コウノトリ大作戦!(2016年製作の映画)
5.0
 ネイバーズの監督の新作!!ということで、かなり濃厚なコメディを期待して観に行ったのだけれど、どうも微妙と言うか何と言うか、そもそも自分はそんなにネイバーズが好きじゃなかったことを思い出した。
 ギャグの量とスピードがとにかく尋常じゃない変態映画なんだけど、その割には比較的全うな映画演出を始終しているのがじわじわ面白い。脱線しそうで絶対に脱線しない感じ。何なら実写映画みたいにカメラもちゃんと揺れるし、動き回る被写体を必死に追いかけるカメラマンの努力さえも感じられる。アニメなのに!
 コウノトリの寓話に対して現実世界での(ある程度成長した人間なら誰もが知る)常識が対立して、果たしてどういう物語の落とし方をするのかな、とワクワクしながら観ていたら、どうも気持ちの悪い終わり方をする。もっと現実に喰いこんでくる暴力的なファンタジーが観たかったのに!!

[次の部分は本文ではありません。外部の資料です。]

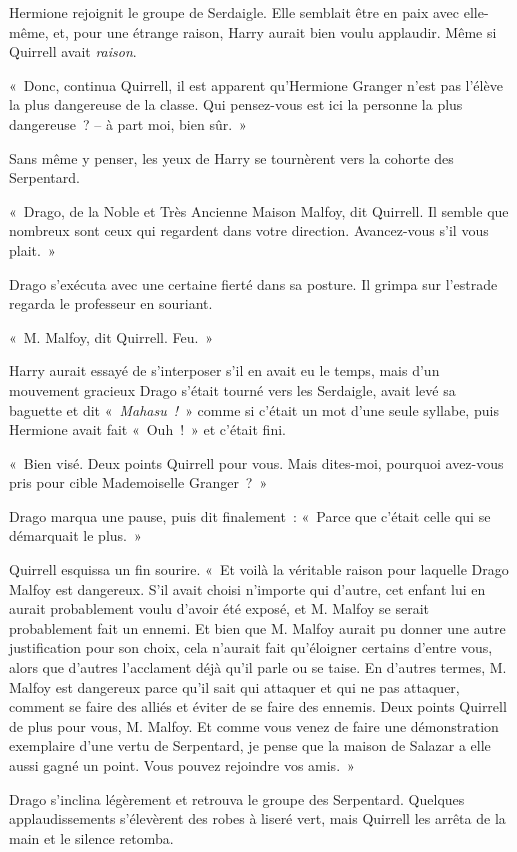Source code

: Hermione rejoignit le groupe de Serdaigle.
Elle semblait être en paix avec elle-même, et, pour une étrange raison, Harry aurait bien voulu applaudir.
Même si Quirrell avait \emph{raison}.

«~Donc, continua Quirrell, il est apparent qu'Hermione Granger n'est pas l'élève la plus dangereuse de la classe.
Qui pensez-vous est ici la personne la plus dangereuse~? -- à part moi, bien sûr.~»

Sans même y penser, les yeux de Harry se tournèrent vers la cohorte des Serpentard.

«~Drago, de la Noble et Très Ancienne Maison Malfoy, dit Quirrell.
Il semble que nombreux sont ceux qui regardent dans votre direction.
Avancez-vous s'il vous plait.~»

Drago s'exécuta avec une certaine fierté dans sa posture.
Il grimpa sur l'estrade regarda le professeur en souriant.

«~M. Malfoy, dit Quirrell. Feu.~»

Harry aurait essayé de s'interposer s'il en avait eu le temps, mais d'un mouvement gracieux Drago s'était tourné vers les Serdaigle, avait levé sa baguette et dit «~\emph{Mahasu~!}~» comme si c'était un mot d'une seule syllabe, puis Hermione avait fait «~Ouh~!~» et c'était fini.

«~Bien visé. Deux points Quirrell pour vous.
Mais dites-moi, pourquoi avez-vous pris pour cible Mademoiselle Granger~?~»

Drago marqua une pause, puis dit finalement~: «~Parce que c'était celle qui se démarquait le plus.~»

Quirrell esquissa un fin sourire.
«~Et voilà la véritable raison pour laquelle Drago Malfoy est dangereux.
S'il avait choisi n'importe qui d'autre, cet enfant lui en aurait probablement voulu d'avoir été exposé, et M. Malfoy se serait probablement fait un ennemi.
Et bien que M. Malfoy aurait pu donner une autre justification pour son choix, cela n'aurait fait qu'éloigner certains d'entre vous, alors que d'autres l'acclament déjà qu'il parle ou se taise.
En d'autres termes, M. Malfoy est dangereux parce qu'il sait qui attaquer et qui ne pas attaquer, comment se faire des alliés et éviter de se faire des ennemis.
Deux points Quirrell de plus pour vous, M. Malfoy.
Et comme vous venez de faire une démonstration exemplaire d'une vertu de Serpentard, je pense que la maison de Salazar a elle aussi gagné un point.
Vous pouvez rejoindre vos amis.~»

Drago s'inclina légèrement et retrouva le groupe des Serpentard.
Quelques applaudissements s'élevèrent des robes à liseré vert, mais Quirrell les arrêta de la main et le silence retomba.

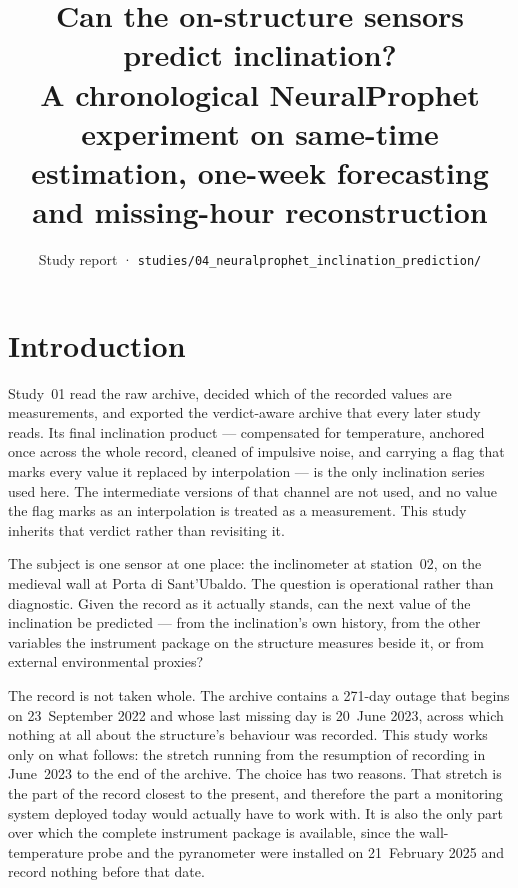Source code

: \documentclass[11pt,a4paper]{article}
\title{\vspace{-1.2cm}\textbf{Can the on-structure sensors predict inclination?}\\[2mm]
\large A chronological NeuralProphet experiment on same-time estimation,
one-week forecasting and missing-hour reconstruction}
\author{Study report · \texttt{studies/04\_neuralprophet\_inclination\_prediction/}}
\date{}
\begin{document}
\maketitle
\thispagestyle{fancy}



\tableofcontents



\section{Introduction}

Study~01 read the raw archive, decided which of the recorded values are
measurements, and exported the verdict-aware archive that every later study
reads. Its final inclination product --- compensated for temperature, anchored
once across the whole record, cleaned of impulsive noise, and carrying a flag
that marks every value it replaced by interpolation --- is the only inclination
series used here. The intermediate versions of that channel are not used, and no
value the flag marks as an interpolation is treated as a measurement. This study
inherits that verdict rather than revisiting it.

The subject is one sensor at one place: the inclinometer at station~02, on the
medieval wall at Porta di Sant'Ubaldo. The question is operational rather than
diagnostic. Given the record as it actually stands, can the next value of the
inclination be predicted --- from the inclination's own history, from the other
variables the instrument package on the structure measures beside it, or from
external environmental proxies?

The record is not taken whole. The archive contains a 271-day outage that begins
on 23~September 2022 and whose last missing day is 20~June 2023, across which
nothing at all about the structure's behaviour was recorded. This study works
only on what follows: the stretch running from the resumption of recording in
June~2023 to the end of the archive. The choice has two reasons. That stretch is
the part of the record closest to the present, and therefore the part a
monitoring system deployed today would actually have to work with. It is also
the only part over which the complete instrument package is available, since the
wall-temperature probe and the pyranometer were installed on 21~February 2025
and record nothing before that date.
\end{document}
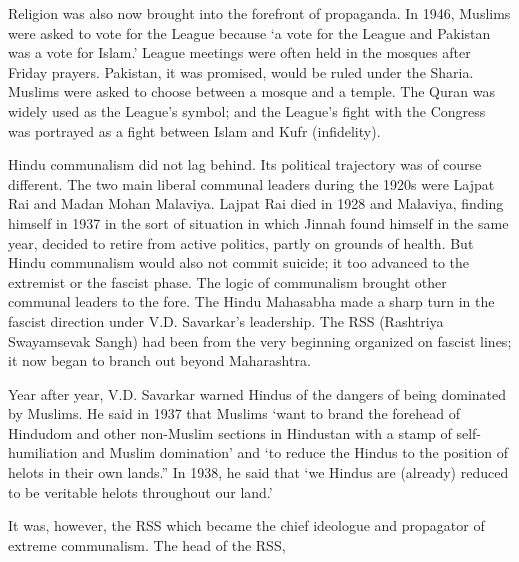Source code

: Religion was also now brought into the forefront of propaganda. In 1946, Muslims were asked to vote for the League because ‘a vote for the League and Pakistan was a vote for Islam.’ League meetings were often held in the mosques after Friday prayers. Pakistan, it was promised, would be ruled under the Sharia. Muslims were asked to choose between a mosque and a temple. The Quran was widely used as the League’s symbol; and the League’s fight with the Congress was portrayed as a fight between Islam and Kufr (infidelity). 

Hindu communalism did not lag behind. Its political trajectory was of course different. The two main liberal communal leaders during the 1920s were Lajpat Rai and Madan Mohan Malaviya. Lajpat Rai died in 1928 and Malaviya, finding himself in 1937 in the sort of situation in which Jinnah found himself in the same year, decided to retire from active politics, partly on grounds of health. But Hindu communalism would also not commit suicide; it too advanced to the extremist or the fascist phase. The logic of communalism brought other communal leaders to the fore. The Hindu Mahasabha made a sharp turn in the fascist direction under V.D. Savarkar’s leadership. The RSS (Rashtriya Swayamsevak Sangh) had been from the very beginning organized on fascist lines; it now began to branch out beyond Maharashtra. 

Year after year, V.D. Savarkar warned Hindus of the dangers of being dominated by Muslims. He said in 1937 that Muslims ‘want to brand the forehead of Hindudom and other non-Muslim sections in Hindustan with a stamp of self- humiliation and Muslim domination’ and ‘to reduce the Hindus to the position of helots in their own lands.” In 1938, he said that ‘we Hindus are (already) reduced to be veritable helots throughout our land.’ 

It was, however, the RSS which became the chief ideologue and propagator of extreme communalism. The head of the RSS, 


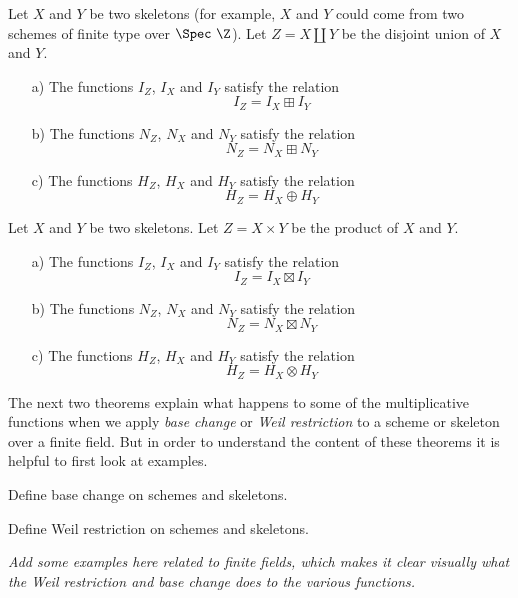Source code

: \begin{theorem}
Let $X$ and $Y$ be two skeletons (for example, $X$ and $Y$ could come from two schemes of finite type over $\Spec \ \Z$). Let $Z = X \coprod Y$ be the disjoint union of $X$ and $Y$.
\begin{itemize}
\item[a)] The functions $I_Z$, $I_X$ and $I_Y$ satisfy the relation
$$  I_Z = I_X \boxplus I_Y   $$
\item[b)] The functions $N_Z$, $N_X$ and $N_Y$ satisfy the relation
$$  N_Z = N_X \boxplus N_Y   $$
\item[c)] The functions $H_Z$, $H_X$ and $H_Y$ satisfy the relation
$$  H_Z = H_X \oplus H_Y   $$

\end{itemize}
\end{theorem}


\begin{theorem}
Let $X$ and $Y$ be two skeletons. Let $Z = X \times Y$ be the product of $X$ and $Y$.
\begin{itemize}
\item[a)] The functions $I_Z$, $I_X$ and $I_Y$ satisfy the relation
$$  I_Z = I_X \boxtimes I_Y   $$
\item[b)] The functions $N_Z$, $N_X$ and $N_Y$ satisfy the relation
$$  N_Z = N_X \boxtimes N_Y   $$
\item[c)] The functions $H_Z$, $H_X$ and $H_Y$ satisfy the relation
$$  H_Z = H_X \otimes H_Y   $$

\end{itemize}
\end{theorem}

The next two theorems explain what happens to some of the multiplicative functions when we apply \emph{base change} or \emph{Weil restriction} to a scheme or skeleton over a finite field. But in order to understand the content of these theorems it is helpful to first look at examples.

\begin{definition}
Define base change on schemes and skeletons.
\end{definition}


\begin{definition}
Define Weil restriction on schemes and skeletons.
\end{definition}

\emph{Add some examples here related to finite fields, which makes it clear visually what the Weil restriction and base change does to the various functions.}

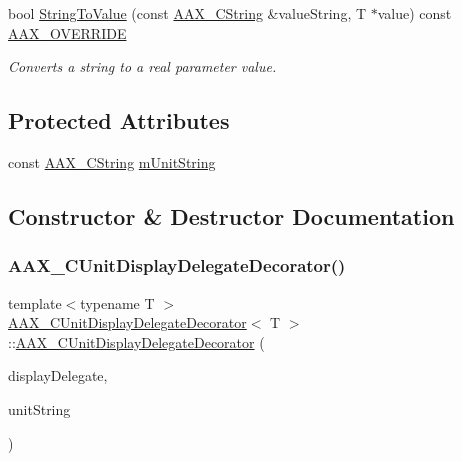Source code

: \begin{DoxyCompactItemize}
bool \mbox{\hyperlink{a01585_a4577b27d63067a75deead21c25f1b932}{String\+To\+Value}} (const \mbox{\hyperlink{a01573}{A\+A\+X\+\_\+\+C\+String}} \&value\+String, T $\ast$value) const \mbox{\hyperlink{a00392_ac2f24a5172689ae684344abdcce55463}{A\+A\+X\+\_\+\+O\+V\+E\+R\+R\+I\+DE}}
\begin{DoxyCompactList}\small\item\em Converts a string to a real parameter value. \end{DoxyCompactList}\end{DoxyCompactItemize}
\subsection*{Protected Attributes}
\begin{DoxyCompactItemize}
\item 
const \mbox{\hyperlink{a01573}{A\+A\+X\+\_\+\+C\+String}} \mbox{\hyperlink{a01585_a4ea845f56cbb837f9b45901f022336d0}{m\+Unit\+String}}
\end{DoxyCompactItemize}


\subsection{Constructor \& Destructor Documentation}
\mbox{\label{a01585_ad1ade911fb13a394a65a26e159035318}} 
\subsubsection{\texorpdfstring{AAX\_CUnitDisplayDelegateDecorator()}{AAX\_CUnitDisplayDelegateDecorator()}}
{\footnotesize\ttfamily template$<$typename T $>$ \\
\mbox{\hyperlink{a01585}{A\+A\+X\+\_\+\+C\+Unit\+Display\+Delegate\+Decorator}}$<$ T $>$\+::\mbox{\hyperlink{a01585}{A\+A\+X\+\_\+\+C\+Unit\+Display\+Delegate\+Decorator}} (\begin{DoxyParamCaption}\item[{const \mbox{\hyperlink{a01801}{A\+A\+X\+\_\+\+I\+Display\+Delegate}}$<$ T $>$ \&}]{display\+Delegate,  }\item[{const \mbox{\hyperlink{a01573}{A\+A\+X\+\_\+\+C\+String}} \&}]{unit\+String }\end{DoxyParamCaption})}



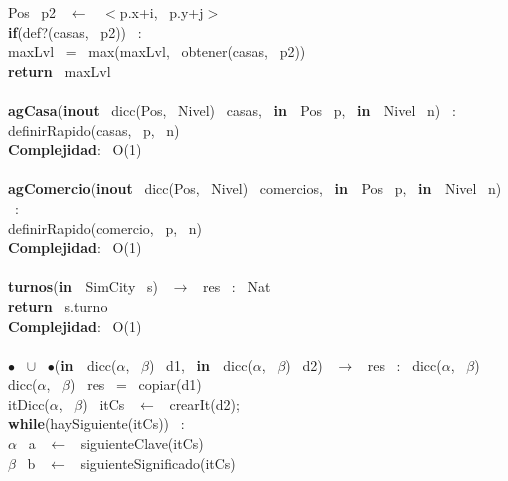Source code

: \begin{Algoritmos}
\indent \indent \indent \indent Pos \ p2 \ $\leftarrow$ \ $<$p.x+i, \ p.y+j$>$ \ \\
\indent \indent \indent \indent \textbf{if}(def?(casas, \ p2)) \ :\\
\indent \indent \indent \indent \indent maxLvl \ = \ max(maxLvl, \ obtener(casas, \ p2))\\
\indent \textbf{return} \ maxLvl\\
\noindent\makebox[\linewidth]{\rule{\textwidth}{0.4pt}}
\\
\noindent\makebox[\linewidth]{\rule{\textwidth}{0.4pt}}
\textbf{agCasa}(\textbf{inout} \ dicc(Pos, \ Nivel) \ casas, \ \textbf{in \ }Pos \ p, \ \textbf{in \ }Nivel \ n) \ :\\
\indent definirRapido(casas, \ p, \ n)\\
\textbf{Complejidad}: \ O(1)\\
\noindent\makebox[\linewidth]{\rule{\textwidth}{0.4pt}}
\\
\noindent\makebox[\linewidth]{\rule{\textwidth}{0.4pt}}
\textbf{agComercio}(\textbf{inout} \ dicc(Pos, \ Nivel) \ comercios, \ \textbf{in \ }Pos \ p, \ \textbf{in \ }Nivel \ n) \ :\\
\indent definirRapido(comercio, \ p, \ n)\\
\textbf{Complejidad}: \ O(1)\\
\noindent\makebox[\linewidth]{\rule{\textwidth}{0.4pt}}
\\
\noindent\makebox[\linewidth]{\rule{\textwidth}{0.4pt}}
\textbf{turnos}(\textbf{in \ }SimCity \ s) \ $\rightarrow $ \ res \ : \ Nat\\
\indent \textbf{return} \ s.turno\\
\textbf{Complejidad}: \ O(1)\\
\noindent\makebox[\linewidth]{\rule{\textwidth}{0.4pt}}
\\
\noindent\makebox[\linewidth]{\rule{\textwidth}{0.4pt}}
$\bullet$ \ $\cup$ \ $\bullet$(\textbf{in \ }dicc($\alpha$, \ $\beta$) \ d1, \ \textbf{in \ }dicc($\alpha$, \ $\beta$) \ d2) \ $\rightarrow $ \ res \ : \ dicc($\alpha$, \ $\beta$)\\
\indent dicc($\alpha$, \ $\beta$) \ res \ = \ copiar(d1)\\
\indent itDicc($\alpha$, \ $\beta$) \ itCs \ $\leftarrow$ \ crearIt(d2);\\
\indent \textbf{while}(haySiguiente(itCs)) \ :\\
\indent \indent $\alpha$ \ a \ $\leftarrow$ \ siguienteClave(itCs)\\
\indent \indent $\beta$ \ b \ $\leftarrow$ \ siguienteSignificado(itCs)\\

\end{Algoritmos}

 と思っていると、どうやらこの映画の本質は(同じく鑑賞済みの友人曰く)そこにはないらしくて、何というかこれを言うとネタバレになるので!!テーマに関しては本当に誰かと深く話したくなる映画だと思った。なぜ今、この現代において「コウノトリの物語」を描いたのか。自分の産んだ子供は絶対に自分の子供だぜ!!と声高に宣言する「アングリーバード」と比較して観るのもたぶん死ぬほど面白い。
 あとこれは個人的に気になっていたのが、音楽を担当している人が500日のサマーと同じ人。そして観てみると見事に500日のサマー!!何なら全く同じメロディ(メインではないけど)だって流れる。あのヒリヒリした悲壮感と恋心のときめきの詰まった旋律!!正直、この映画の世界観に合っているとは全く思わなかったけど、聴けて良かったなあと心から思える音楽だった。